SAN FRANCISCO – Seriously, the man just got out of the hospital.

For two days he mused over the beauty of trees and birds and stuff, and of playing ball up on the sandlots at Golden Gate Park, and of being home.

He waved to the crowd and stood for the anthem and handed the ball to his ace, then draped his arms over the dugout rail to see how this would play out, two years after his Cincinnati Reds were swept from the playoffs, 17 years since they’d won a game past the regular season.

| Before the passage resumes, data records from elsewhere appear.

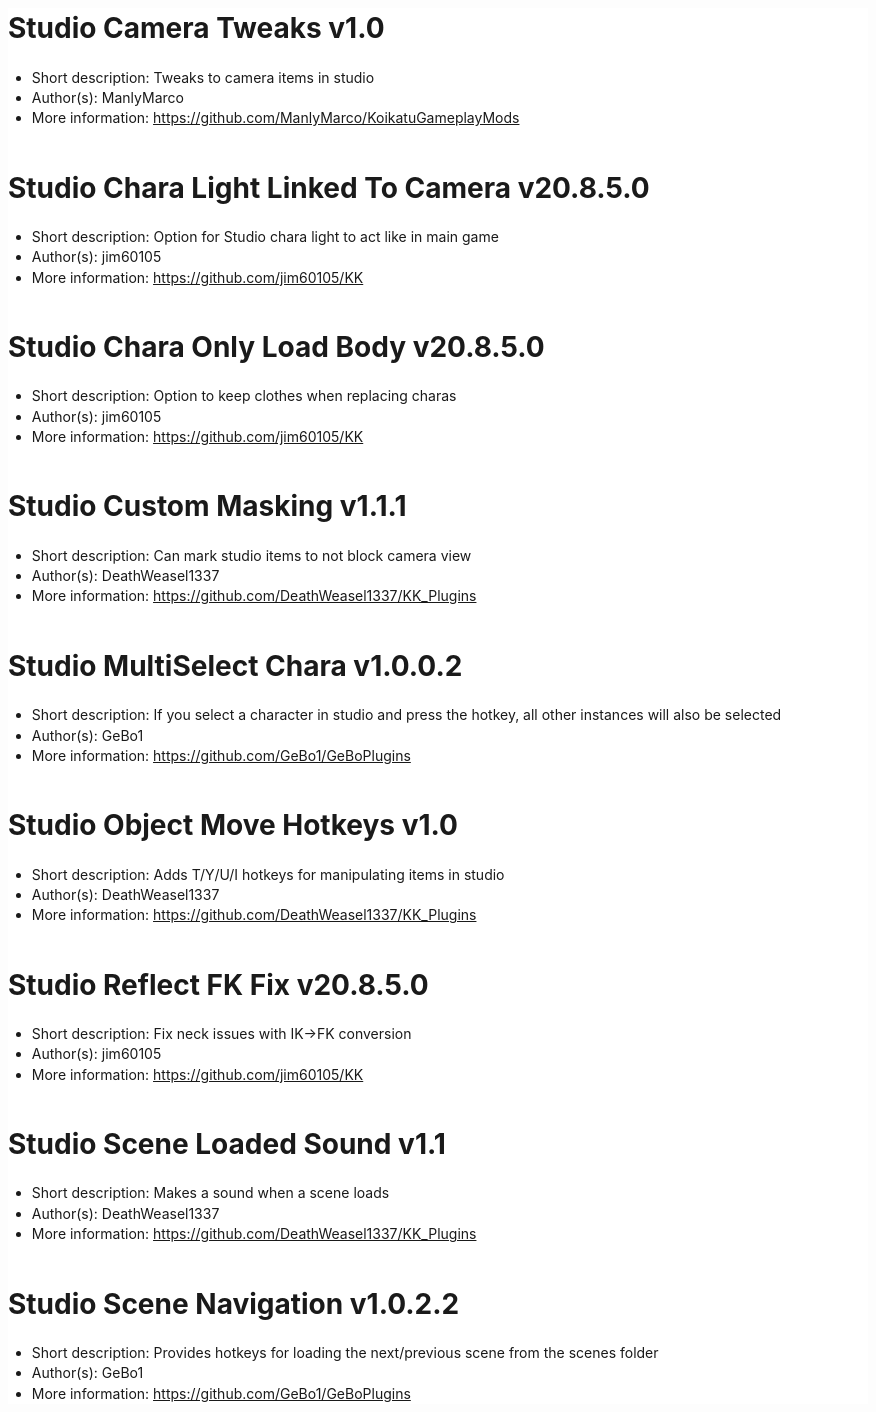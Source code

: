 # Studio Camera Tweaks v1.0
- Short description: Tweaks to camera items in studio
- Author(s):         ManlyMarco
- More information:  https://github.com/ManlyMarco/KoikatuGameplayMods

# Studio Chara Light Linked To Camera v20.8.5.0
- Short description: Option for Studio chara light to act like in main game
- Author(s):         jim60105
- More information:  https://github.com/jim60105/KK

# Studio Chara Only Load Body v20.8.5.0
- Short description: Option to keep clothes when replacing charas
- Author(s):         jim60105
- More information:  https://github.com/jim60105/KK

# Studio Custom Masking v1.1.1
- Short description: Can mark studio items to not block camera view
- Author(s):         DeathWeasel1337
- More information:  https://github.com/DeathWeasel1337/KK_Plugins

# Studio MultiSelect Chara v1.0.0.2
- Short description: If you select a character in studio and press the hotkey, all other instances will also be selected
- Author(s):         GeBo1
- More information:  https://github.com/GeBo1/GeBoPlugins

# Studio Object Move Hotkeys v1.0
- Short description: Adds T/Y/U/I hotkeys for manipulating items in studio
- Author(s):         DeathWeasel1337
- More information:  https://github.com/DeathWeasel1337/KK_Plugins

# Studio Reflect FK Fix v20.8.5.0
- Short description: Fix neck issues with IK->FK conversion
- Author(s):         jim60105
- More information:  https://github.com/jim60105/KK

# Studio Scene Loaded Sound v1.1
- Short description: Makes a sound when a scene loads
- Author(s):         DeathWeasel1337
- More information:  https://github.com/DeathWeasel1337/KK_Plugins

# Studio Scene Navigation v1.0.2.2
- Short description: Provides hotkeys for loading the next/previous scene from the scenes folder
- Author(s):         GeBo1
- More information:  https://github.com/GeBo1/GeBoPlugins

Eight pitches later, his ace gave him the ball back. Wouldn’t you know Dusty Baker would have this kind of fight on his hands for 3 ½ hours, from the ninth pitch to the 148th, from Johnny Cueto waving himself off the field to that 100-mile-an-hour heater Aroldis Chapman whisked past Buster Posey to end it.

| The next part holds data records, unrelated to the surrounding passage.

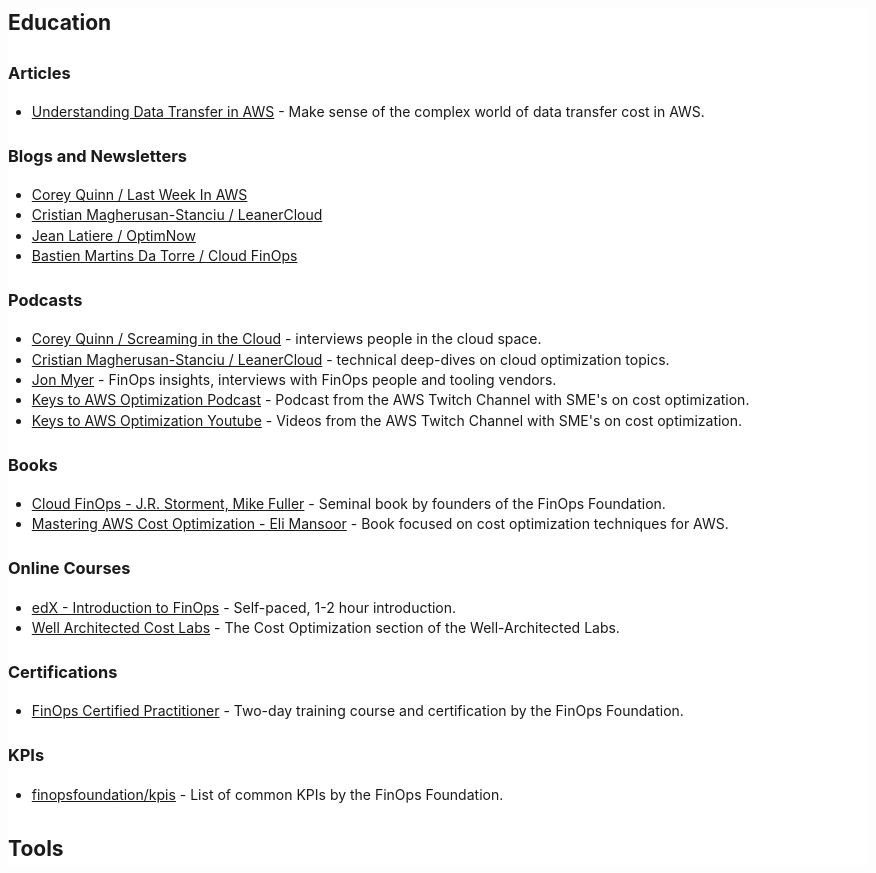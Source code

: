 ## Education

### Articles

- [Understanding Data Transfer in AWS](https://www.lastweekinaws.com/blog/understanding-data-transfer-in-aws/) - Make sense of the complex world of data transfer cost in AWS.

### Blogs and Newsletters

- [Corey Quinn / Last Week In AWS](https://www.lastweekinaws.com/newsletter/)
- [Cristian Magherusan-Stanciu / LeanerCloud](https://leanercloud.beehiiv.com)
- [Jean Latiere / OptimNow](https://www.optimnow.io/en/blog)
- [Bastien Martins Da Torre / Cloud FinOps](https://cloud-finops.io/FinOpsTools.html)

### Podcasts

- [Corey Quinn / Screaming in the Cloud](https://www.lastweekinaws.com/podcast/screaming-in-the-cloud/) - interviews people in the cloud space.
- [Cristian Magherusan-Stanciu / LeanerCloud](https://podcasters.spotify.com/pod/show/leanercloud) - technical deep-dives on cloud optimization topics.
- [Jon Myer](https://jonmyer.com/) - FinOps insights, interviews with FinOps people and tooling vendors.
- [Keys to AWS Optimization Podcast](https://podcasters.spotify.com/pod/show/keys-to-aws-optimization) - Podcast from the AWS Twitch Channel with SME's on cost optimization.
- [Keys to AWS Optimization Youtube](https://www.youtube.com/c/thekeystoawsoptimization) - Videos from the AWS Twitch Channel with SME's on cost optimization.

### Books

- [Cloud FinOps - J.R. Storment, Mike Fuller](https://www.oreilly.com/library/view/cloud-finops/9781492054610/) - Seminal book by founders of the FinOps Foundation.
- [Mastering AWS Cost Optimization - Eli Mansoor](https://www.amazon.de/-/en/Eli-Mansoor/dp/B087HDKMKH) - Book focused on cost optimization techniques for AWS.

### Online Courses

- [edX - Introduction to FinOps](https://courses.edx.org/courses/course-v1:LinuxFoundationX+LFS175x+2T2020/course/) - Self-paced, 1-2 hour introduction.
- [Well Architected Cost Labs](https://wellarchitectedlabs.com/cost/) - The Cost Optimization section of the Well-Architected Labs.

### Certifications

- [FinOps Certified Practitioner](https://www.finops.org/certification/) - Two-day training course and certification by the FinOps Foundation.

### KPIs

- [finopsfoundation/kpis](finopsfoundation/kpis) - List of common KPIs by the FinOps Foundation.

## Tools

The dang game is enough without the drama, the theater that comes with not knowing where you’re going to get 26 outs, not now, in a postseason where they’ve stacked the games like those jets loitering over a fogged-in SFO and then handed the first two home games to the lesser seed.

Brandon Phillips, Baker’s effervescent second baseman, saw Cueto surrender to back spasms and could not shut out a notion that spread across AT&T Park and beyond.

“Oh no,” he thought. “We’re done. Why? Why?”

Not against the San Francisco Giants. Not against Matt Cain. Not in Game 1 of a division series that many believe will produce the National League champion.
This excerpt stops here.